═══ EXTRACTED ENTRIES ═══

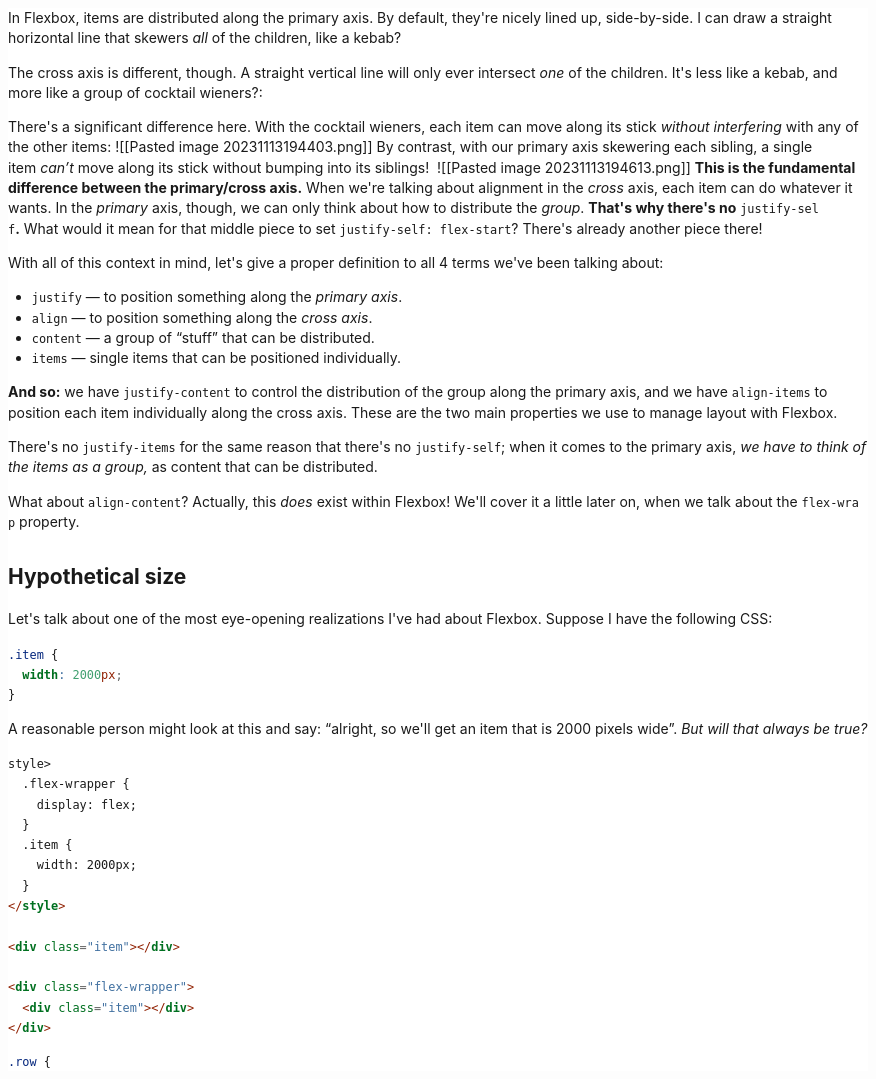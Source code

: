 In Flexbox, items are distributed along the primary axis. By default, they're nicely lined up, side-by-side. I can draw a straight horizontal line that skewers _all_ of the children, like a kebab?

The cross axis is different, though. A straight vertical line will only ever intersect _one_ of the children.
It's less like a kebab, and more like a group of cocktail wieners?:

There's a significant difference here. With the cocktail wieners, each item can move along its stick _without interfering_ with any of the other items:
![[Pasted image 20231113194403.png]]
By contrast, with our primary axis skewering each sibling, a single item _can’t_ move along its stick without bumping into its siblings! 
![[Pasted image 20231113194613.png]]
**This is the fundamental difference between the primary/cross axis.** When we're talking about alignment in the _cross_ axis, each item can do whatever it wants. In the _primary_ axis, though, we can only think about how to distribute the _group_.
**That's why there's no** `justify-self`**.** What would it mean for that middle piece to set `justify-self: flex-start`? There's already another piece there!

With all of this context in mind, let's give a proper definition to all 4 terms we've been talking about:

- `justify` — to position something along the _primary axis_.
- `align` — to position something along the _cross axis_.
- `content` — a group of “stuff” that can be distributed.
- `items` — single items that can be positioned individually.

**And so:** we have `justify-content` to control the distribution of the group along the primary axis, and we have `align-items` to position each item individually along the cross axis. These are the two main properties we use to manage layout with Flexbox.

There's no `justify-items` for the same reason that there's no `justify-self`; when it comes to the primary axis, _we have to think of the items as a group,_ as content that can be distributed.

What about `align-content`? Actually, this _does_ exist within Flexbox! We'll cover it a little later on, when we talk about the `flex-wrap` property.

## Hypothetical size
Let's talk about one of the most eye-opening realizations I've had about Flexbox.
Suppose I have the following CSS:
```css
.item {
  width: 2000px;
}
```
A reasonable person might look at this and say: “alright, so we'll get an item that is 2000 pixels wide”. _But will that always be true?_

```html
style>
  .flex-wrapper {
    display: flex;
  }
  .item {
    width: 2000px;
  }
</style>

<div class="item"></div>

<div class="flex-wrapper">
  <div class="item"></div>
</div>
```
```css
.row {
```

═══

YOUR OBJECTIVE
Please copy the line holding "Suppose I have" and all lines after it to the end of the records, exactly, and nothing else.

RESPONSE AREA
Suppose I have the following CSS:
```css
.item {
  width: 2000px;
}
```
A reasonable person might look at this and say: “alright, so we'll get an item that is 2000 pixels wide”. _But will that always be true?_

```html
style>
  .flex-wrapper {
    display: flex;
  }
  .item {
    width: 2000px;
  }
</style>

<div class="item"></div>

<div class="flex-wrapper">
  <div class="item"></div>
</div>
```
```css
.row {
```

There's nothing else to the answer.